Lo studio ha messo al loro posto i tasselli del puzzle e la ricerca è stata pubblicata dalla rivista Molecular Systems Biology. Il puzzle mostra i mitocondri che vanno in tilt e l’«invecchiamento» che ne deriva. Fino all’eliminazione delle cellule dal Dna stressato. Di qui le «rughe» dei tessuti che esse costituiscono, dalla pelle al cuore. E’ possibile ipotizzare un elisir di lunga vita? «Non a breve – risponde Tom Kirkwood, direttore del centro di Newcastle ”. Ma è aperta la strada verso farmaci più efficaci nella cura, e soprattutto nella prevenzione, di importanti malattie degenerative. Come il diabete o quelle cardiovascolari».

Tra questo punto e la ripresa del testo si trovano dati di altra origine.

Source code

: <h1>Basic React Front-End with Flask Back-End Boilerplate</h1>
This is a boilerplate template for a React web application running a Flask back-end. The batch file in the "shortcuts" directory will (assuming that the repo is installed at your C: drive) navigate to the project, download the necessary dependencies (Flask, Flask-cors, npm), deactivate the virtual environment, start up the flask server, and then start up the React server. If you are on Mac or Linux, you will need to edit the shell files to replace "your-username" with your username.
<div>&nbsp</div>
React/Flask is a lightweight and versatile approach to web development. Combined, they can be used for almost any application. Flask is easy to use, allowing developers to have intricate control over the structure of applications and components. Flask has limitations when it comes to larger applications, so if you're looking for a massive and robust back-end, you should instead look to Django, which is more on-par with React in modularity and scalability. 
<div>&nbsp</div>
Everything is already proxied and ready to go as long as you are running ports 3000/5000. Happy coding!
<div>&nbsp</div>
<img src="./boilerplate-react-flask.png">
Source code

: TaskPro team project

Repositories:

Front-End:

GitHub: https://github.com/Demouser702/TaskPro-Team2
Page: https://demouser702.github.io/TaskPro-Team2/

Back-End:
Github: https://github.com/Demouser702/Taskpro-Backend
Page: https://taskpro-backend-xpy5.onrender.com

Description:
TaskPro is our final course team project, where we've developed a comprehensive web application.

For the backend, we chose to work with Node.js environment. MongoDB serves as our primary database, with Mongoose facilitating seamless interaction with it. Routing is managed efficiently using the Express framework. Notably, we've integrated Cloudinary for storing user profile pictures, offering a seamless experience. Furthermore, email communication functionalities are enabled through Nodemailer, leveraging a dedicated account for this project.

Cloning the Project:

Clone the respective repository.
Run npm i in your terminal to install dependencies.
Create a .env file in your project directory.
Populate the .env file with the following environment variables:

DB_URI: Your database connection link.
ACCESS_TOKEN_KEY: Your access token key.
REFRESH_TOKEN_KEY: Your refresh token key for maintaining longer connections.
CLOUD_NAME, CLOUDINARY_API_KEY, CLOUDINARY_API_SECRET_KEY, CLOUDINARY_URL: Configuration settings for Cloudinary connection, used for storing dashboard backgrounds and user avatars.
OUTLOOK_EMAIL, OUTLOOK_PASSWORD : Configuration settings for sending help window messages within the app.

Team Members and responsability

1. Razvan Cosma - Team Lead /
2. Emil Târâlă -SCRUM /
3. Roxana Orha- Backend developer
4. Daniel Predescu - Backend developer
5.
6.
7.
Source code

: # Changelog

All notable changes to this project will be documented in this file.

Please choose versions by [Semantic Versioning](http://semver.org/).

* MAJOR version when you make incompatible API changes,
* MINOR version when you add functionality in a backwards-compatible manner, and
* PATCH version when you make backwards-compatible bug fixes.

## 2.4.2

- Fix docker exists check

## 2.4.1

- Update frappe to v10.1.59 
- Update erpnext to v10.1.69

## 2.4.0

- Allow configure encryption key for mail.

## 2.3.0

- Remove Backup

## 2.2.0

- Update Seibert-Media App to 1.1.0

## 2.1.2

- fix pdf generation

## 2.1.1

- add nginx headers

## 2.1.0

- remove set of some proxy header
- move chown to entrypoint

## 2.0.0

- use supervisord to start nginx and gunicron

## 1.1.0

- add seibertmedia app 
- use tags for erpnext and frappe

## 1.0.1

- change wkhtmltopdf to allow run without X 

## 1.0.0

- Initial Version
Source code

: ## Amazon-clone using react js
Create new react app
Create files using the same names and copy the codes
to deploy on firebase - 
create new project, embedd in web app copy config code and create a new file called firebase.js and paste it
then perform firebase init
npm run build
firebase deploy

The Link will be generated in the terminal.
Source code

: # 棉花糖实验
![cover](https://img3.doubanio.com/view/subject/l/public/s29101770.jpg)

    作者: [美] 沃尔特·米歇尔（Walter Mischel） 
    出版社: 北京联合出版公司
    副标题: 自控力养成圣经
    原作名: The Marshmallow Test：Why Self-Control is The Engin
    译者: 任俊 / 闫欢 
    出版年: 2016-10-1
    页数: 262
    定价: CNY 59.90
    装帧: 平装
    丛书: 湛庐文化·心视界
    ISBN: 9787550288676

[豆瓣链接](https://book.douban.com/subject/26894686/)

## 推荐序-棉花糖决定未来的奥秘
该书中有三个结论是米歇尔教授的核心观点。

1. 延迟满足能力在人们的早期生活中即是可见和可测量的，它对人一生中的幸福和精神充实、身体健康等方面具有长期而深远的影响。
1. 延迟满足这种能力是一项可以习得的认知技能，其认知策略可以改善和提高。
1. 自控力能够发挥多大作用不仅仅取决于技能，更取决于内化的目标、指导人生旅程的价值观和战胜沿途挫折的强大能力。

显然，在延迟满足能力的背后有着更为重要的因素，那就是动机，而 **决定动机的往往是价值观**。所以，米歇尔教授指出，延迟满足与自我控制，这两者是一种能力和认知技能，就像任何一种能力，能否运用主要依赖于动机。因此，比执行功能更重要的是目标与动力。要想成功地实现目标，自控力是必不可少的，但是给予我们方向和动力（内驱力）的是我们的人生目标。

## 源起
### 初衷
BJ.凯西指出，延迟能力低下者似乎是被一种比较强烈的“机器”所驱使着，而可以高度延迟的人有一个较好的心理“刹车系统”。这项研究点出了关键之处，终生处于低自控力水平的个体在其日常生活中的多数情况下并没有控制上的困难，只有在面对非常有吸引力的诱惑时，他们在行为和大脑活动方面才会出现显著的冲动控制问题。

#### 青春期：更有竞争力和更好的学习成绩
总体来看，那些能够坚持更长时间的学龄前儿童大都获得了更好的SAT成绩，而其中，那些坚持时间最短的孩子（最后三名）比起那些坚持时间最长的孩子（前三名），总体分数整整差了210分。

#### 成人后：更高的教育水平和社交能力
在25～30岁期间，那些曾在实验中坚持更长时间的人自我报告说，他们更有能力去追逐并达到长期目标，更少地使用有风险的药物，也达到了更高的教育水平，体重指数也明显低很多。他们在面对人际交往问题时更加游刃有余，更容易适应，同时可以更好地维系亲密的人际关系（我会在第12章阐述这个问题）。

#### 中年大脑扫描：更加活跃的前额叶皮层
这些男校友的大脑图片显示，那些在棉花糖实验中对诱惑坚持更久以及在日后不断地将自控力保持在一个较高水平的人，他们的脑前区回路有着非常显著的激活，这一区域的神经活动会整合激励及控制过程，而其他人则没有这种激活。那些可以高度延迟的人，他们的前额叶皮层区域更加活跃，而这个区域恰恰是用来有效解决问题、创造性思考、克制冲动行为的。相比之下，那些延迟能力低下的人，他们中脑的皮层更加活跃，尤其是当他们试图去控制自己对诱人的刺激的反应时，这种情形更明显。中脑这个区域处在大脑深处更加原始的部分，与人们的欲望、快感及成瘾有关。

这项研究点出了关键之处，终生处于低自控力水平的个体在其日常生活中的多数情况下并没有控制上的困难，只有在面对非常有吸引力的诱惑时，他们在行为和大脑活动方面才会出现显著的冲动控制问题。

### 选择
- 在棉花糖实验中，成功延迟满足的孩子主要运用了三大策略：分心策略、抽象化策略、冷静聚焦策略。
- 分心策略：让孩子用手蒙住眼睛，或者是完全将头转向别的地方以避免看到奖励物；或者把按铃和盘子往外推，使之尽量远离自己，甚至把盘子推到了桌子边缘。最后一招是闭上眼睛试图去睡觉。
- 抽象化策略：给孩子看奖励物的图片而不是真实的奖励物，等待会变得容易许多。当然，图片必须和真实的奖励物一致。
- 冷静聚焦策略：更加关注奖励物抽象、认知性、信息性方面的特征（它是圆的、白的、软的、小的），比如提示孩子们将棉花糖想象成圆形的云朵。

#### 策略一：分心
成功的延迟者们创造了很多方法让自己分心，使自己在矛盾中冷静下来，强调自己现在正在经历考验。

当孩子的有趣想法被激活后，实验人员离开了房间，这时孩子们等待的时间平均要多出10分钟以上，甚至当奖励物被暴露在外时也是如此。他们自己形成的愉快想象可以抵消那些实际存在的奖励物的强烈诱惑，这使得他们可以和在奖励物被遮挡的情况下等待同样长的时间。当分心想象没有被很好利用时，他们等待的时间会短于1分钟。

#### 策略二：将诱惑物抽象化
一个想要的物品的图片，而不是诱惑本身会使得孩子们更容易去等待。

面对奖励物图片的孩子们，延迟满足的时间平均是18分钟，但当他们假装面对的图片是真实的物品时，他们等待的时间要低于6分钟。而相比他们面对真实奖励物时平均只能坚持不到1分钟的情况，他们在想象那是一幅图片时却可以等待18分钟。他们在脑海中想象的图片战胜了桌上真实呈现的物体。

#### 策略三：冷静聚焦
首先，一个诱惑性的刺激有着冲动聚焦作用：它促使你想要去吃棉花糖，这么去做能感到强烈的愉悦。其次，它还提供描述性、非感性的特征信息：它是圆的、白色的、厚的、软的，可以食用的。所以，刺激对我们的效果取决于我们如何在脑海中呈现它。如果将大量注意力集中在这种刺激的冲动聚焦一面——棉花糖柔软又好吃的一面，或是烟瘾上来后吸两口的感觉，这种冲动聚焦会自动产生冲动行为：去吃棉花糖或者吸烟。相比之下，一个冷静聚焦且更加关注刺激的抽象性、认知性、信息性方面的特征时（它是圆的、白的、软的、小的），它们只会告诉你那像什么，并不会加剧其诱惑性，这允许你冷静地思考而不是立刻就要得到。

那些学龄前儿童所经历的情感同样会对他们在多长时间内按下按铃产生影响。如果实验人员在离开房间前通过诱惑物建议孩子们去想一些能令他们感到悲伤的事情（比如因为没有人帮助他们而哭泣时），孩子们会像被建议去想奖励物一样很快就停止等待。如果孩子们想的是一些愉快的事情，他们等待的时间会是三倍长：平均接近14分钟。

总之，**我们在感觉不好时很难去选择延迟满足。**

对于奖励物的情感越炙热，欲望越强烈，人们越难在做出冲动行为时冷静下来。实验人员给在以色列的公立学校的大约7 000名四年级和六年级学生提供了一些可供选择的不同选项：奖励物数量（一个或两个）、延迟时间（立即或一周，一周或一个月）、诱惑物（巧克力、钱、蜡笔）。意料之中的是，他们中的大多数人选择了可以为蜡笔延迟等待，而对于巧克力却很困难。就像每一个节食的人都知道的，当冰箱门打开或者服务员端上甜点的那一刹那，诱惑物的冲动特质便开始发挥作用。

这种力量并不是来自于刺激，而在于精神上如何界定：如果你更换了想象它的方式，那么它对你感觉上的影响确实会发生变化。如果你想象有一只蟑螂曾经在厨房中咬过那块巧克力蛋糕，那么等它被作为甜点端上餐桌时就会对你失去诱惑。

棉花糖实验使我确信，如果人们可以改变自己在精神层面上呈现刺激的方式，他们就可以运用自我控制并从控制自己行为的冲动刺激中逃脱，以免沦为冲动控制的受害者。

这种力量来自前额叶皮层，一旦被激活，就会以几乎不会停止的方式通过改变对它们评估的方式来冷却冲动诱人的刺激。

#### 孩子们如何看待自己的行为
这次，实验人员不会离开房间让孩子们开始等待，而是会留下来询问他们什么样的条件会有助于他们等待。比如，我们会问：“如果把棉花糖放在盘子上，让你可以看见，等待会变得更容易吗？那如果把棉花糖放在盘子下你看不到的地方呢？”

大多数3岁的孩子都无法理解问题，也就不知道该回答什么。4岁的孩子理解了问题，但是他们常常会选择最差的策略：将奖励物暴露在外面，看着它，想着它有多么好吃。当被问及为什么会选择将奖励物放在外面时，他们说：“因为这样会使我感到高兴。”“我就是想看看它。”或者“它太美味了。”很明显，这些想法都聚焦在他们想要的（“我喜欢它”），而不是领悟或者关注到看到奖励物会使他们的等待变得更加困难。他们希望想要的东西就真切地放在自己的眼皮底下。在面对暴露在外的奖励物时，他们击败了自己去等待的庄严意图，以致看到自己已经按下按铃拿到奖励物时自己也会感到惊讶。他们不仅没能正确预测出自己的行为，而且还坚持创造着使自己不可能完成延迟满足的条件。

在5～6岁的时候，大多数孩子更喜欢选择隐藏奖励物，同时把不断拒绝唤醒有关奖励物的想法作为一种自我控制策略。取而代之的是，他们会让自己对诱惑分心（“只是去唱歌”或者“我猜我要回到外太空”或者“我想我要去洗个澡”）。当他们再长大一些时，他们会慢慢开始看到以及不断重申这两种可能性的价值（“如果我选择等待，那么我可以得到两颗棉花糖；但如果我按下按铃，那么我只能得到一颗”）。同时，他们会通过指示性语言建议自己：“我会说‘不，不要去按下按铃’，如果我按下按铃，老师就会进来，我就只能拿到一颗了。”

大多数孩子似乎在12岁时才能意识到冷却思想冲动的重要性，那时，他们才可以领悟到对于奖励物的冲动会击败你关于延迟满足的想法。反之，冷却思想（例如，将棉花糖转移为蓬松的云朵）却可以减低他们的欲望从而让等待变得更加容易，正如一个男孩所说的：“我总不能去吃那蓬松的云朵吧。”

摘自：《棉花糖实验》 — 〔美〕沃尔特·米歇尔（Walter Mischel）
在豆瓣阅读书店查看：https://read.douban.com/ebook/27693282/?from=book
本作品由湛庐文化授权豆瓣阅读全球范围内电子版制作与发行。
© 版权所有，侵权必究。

Lo studio anglo-tedesco va a rafforzare quelli italiani sul ruolo del gene P66shc (pubblicazioni del 1999 su Nature e del 2005 su Cell. «Sei anni fa dimostrammo che gli anni di vita dei mammiferi sono geneticamente determinati, incidenti a parte: nell’animale, inibendo l’attività del gene P66, la durata di vita aumenta del 30%», spiega Pier Giuseppe Pelicci, coordinatore del gruppo milanese che porta avanti queste ricerche. Pelicci è convinto di avere tra le mani la soluzione: più molecole sembrano in grado di bloccare il gene. L’obiettivo è sbloccare l’età «scritta» nei geni di tutti noi se preservati senza insulti: 120 anni in media. Quel 30% in più che P66 toglie. E’ lui, infatti, che regola i cicli fondamentali delle cellule nell’uomo e in tutti i vertebrati: dalla morte (apoptosi) alla nascita di nuove cellule. E’, in pratica, il gene regolatore del rinnovamento dei tessuti. Il prezzo biologico che paghiamo per questo ricambio vitale è proprio l’invecchiamento. Ed è lui che quando avverte una mutazione pericolosa nel Dna attiva il bottone rosso dell’invecchiamento e dell’autodistruzione. L’unico modo per non favorire un cancro o una grave patologia.